- **About this exercise**: Leaving the pictures aside, transcribe every line below exactly.

[Stored data entries]
********
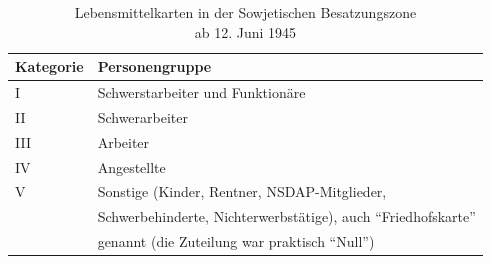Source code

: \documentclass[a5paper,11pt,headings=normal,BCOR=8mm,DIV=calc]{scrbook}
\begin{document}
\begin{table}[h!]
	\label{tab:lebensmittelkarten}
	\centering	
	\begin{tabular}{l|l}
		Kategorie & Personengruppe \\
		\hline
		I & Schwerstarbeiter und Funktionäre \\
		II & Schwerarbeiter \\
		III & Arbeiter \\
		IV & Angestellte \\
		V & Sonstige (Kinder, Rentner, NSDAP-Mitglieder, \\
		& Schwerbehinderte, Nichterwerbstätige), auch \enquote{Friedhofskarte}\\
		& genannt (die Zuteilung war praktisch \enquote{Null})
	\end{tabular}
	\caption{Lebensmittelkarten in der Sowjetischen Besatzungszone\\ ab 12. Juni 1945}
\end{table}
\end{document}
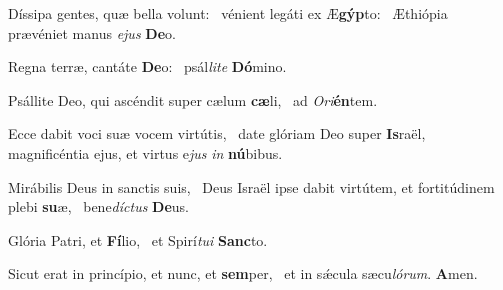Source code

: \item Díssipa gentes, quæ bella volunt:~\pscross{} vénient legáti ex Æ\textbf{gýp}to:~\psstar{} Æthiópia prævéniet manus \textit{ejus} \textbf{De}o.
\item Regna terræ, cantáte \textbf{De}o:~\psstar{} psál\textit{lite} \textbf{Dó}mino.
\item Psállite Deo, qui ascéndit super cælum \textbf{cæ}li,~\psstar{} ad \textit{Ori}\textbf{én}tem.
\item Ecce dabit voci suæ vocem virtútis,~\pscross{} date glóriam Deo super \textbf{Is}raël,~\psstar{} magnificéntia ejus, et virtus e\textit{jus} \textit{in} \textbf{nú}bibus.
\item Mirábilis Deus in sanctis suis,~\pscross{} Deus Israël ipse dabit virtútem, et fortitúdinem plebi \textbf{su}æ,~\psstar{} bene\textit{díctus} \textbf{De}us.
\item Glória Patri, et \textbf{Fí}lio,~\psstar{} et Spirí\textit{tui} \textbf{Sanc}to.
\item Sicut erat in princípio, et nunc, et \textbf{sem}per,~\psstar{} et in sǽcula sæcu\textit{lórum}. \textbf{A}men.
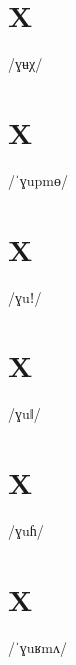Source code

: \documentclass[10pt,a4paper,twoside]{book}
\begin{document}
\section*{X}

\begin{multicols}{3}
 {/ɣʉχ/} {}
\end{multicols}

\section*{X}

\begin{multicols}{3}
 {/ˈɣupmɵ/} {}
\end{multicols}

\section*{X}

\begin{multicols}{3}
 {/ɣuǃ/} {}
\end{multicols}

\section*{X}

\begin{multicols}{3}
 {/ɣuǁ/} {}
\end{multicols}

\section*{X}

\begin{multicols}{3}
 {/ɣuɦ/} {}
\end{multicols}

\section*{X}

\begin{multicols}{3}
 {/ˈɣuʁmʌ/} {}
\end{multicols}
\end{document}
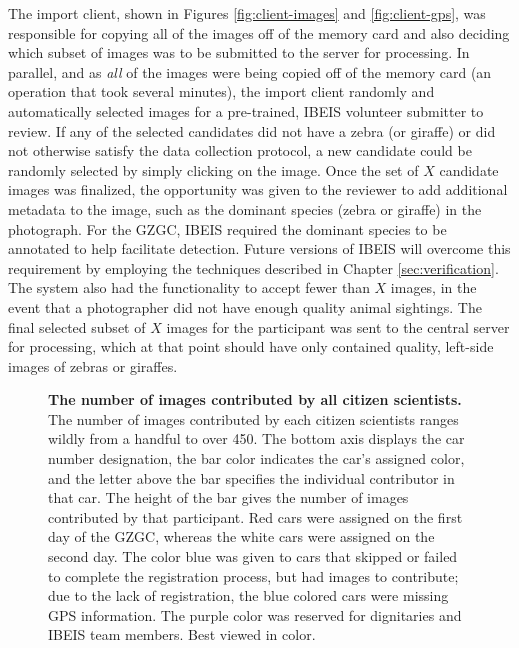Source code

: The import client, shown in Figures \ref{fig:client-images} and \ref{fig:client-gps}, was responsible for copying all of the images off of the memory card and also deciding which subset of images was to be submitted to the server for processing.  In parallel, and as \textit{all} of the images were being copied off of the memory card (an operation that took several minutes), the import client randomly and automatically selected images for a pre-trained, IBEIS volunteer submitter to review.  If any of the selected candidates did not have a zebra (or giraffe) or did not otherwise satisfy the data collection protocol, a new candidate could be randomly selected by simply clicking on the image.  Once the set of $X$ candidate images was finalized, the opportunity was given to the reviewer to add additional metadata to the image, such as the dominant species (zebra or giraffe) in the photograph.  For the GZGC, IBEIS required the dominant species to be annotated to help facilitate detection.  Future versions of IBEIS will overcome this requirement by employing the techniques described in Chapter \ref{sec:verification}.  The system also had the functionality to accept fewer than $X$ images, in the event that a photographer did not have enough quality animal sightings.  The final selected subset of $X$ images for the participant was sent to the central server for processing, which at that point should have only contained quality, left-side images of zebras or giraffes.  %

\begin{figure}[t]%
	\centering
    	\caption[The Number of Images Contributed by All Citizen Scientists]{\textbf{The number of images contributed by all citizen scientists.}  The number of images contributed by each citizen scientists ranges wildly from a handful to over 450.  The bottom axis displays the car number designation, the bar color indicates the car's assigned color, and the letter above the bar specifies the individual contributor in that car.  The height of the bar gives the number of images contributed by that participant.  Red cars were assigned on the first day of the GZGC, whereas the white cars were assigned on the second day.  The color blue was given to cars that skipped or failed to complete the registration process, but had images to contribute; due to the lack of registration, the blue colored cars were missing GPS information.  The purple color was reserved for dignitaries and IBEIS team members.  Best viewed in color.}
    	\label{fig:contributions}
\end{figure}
********
- **Answer for the task**:
Source code

: \documentclass[a5paper,11pt,headings=normal,BCOR=8mm,DIV=calc]{scrbook}
\begin{document}
\begin{table}[h!]
	\label{tab:lebensmittelkarten}
	\centering	
	\begin{tabular}{l|l}
		Kategorie & Personengruppe \\
		\hline
		I & Schwerstarbeiter und Funktionäre \\
		II & Schwerarbeiter \\
		III & Arbeiter \\
		IV & Angestellte \\
		V & Sonstige (Kinder, Rentner, NSDAP-Mitglieder, \\
		& Schwerbehinderte, Nichterwerbstätige), auch \enquote{Friedhofskarte}\\
		& genannt (die Zuteilung war praktisch \enquote{Null})
	\end{tabular}
	\caption{Lebensmittelkarten in der Sowjetischen Besatzungszone\\ ab 12. Juni 1945}
\end{table}
\end{document}
Source code

: \item Díssipa gentes, quæ bella volunt:~\pscross{} vénient legáti ex Æ\textbf{gýp}to:~\psstar{} Æthiópia prævéniet manus \textit{ejus} \textbf{De}o.
\item Regna terræ, cantáte \textbf{De}o:~\psstar{} psál\textit{lite} \textbf{Dó}mino.
\item Psállite Deo, qui ascéndit super cælum \textbf{cæ}li,~\psstar{} ad \textit{Ori}\textbf{én}tem.
\item Ecce dabit voci suæ vocem virtútis,~\pscross{} date glóriam Deo super \textbf{Is}raël,~\psstar{} magnificéntia ejus, et virtus e\textit{jus} \textit{in} \textbf{nú}bibus.
\item Mirábilis Deus in sanctis suis,~\pscross{} Deus Israël ipse dabit virtútem, et fortitúdinem plebi \textbf{su}æ,~\psstar{} bene\textit{díctus} \textbf{De}us.
\item Glória Patri, et \textbf{Fí}lio,~\psstar{} et Spirí\textit{tui} \textbf{Sanc}to.
\item Sicut erat in princípio, et nunc, et \textbf{sem}per,~\psstar{} et in sǽcula sæcu\textit{lórum}. \textbf{A}men.
Source code

: \documentclass[10pt,a4paper,twoside]{book}
\begin{document}
\section*{X}

\begin{multicols}{3}
 {/ɣʉχ/} {}
\end{multicols}

\section*{X}

\begin{multicols}{3}
 {/ˈɣupmɵ/} {}
\end{multicols}

\section*{X}

\begin{multicols}{3}
 {/ɣuǃ/} {}
\end{multicols}

\section*{X}

\begin{multicols}{3}
 {/ɣuǁ/} {}
\end{multicols}

\section*{X}

\begin{multicols}{3}
 {/ɣuɦ/} {}
\end{multicols}

\section*{X}

\begin{multicols}{3}
 {/ˈɣuʁmʌ/} {}
\end{multicols}
\end{document}
Source code

: The import client, shown in Figures \ref{fig:client-images} and \ref{fig:client-gps}, was responsible for copying all of the images off of the memory card and also deciding which subset of images was to be submitted to the server for processing.  In parallel, and as \textit{all} of the images were being copied off of the memory card (an operation that took several minutes), the import client randomly and automatically selected images for a pre-trained, IBEIS volunteer submitter to review.  If any of the selected candidates did not have a zebra (or giraffe) or did not otherwise satisfy the data collection protocol, a new candidate could be randomly selected by simply clicking on the image.  Once the set of $X$ candidate images was finalized, the opportunity was given to the reviewer to add additional metadata to the image, such as the dominant species (zebra or giraffe) in the photograph.  For the GZGC, IBEIS required the dominant species to be annotated to help facilitate detection.  Future versions of IBEIS will overcome this requirement by employing the techniques described in Chapter \ref{sec:verification}.  The system also had the functionality to accept fewer than $X$ images, in the event that a photographer did not have enough quality animal sightings.  The final selected subset of $X$ images for the participant was sent to the central server for processing, which at that point should have only contained quality, left-side images of zebras or giraffes.  %

\begin{figure}[t]%
	\centering
    	\caption[The Number of Images Contributed by All Citizen Scientists]{\textbf{The number of images contributed by all citizen scientists.}  The number of images contributed by each citizen scientists ranges wildly from a handful to over 450.  The bottom axis displays the car number designation, the bar color indicates the car's assigned color, and the letter above the bar specifies the individual contributor in that car.  The height of the bar gives the number of images contributed by that participant.  Red cars were assigned on the first day of the GZGC, whereas the white cars were assigned on the second day.  The color blue was given to cars that skipped or failed to complete the registration process, but had images to contribute; due to the lack of registration, the blue colored cars were missing GPS information.  The purple color was reserved for dignitaries and IBEIS team members.  Best viewed in color.}
    	\label{fig:contributions}
\end{figure}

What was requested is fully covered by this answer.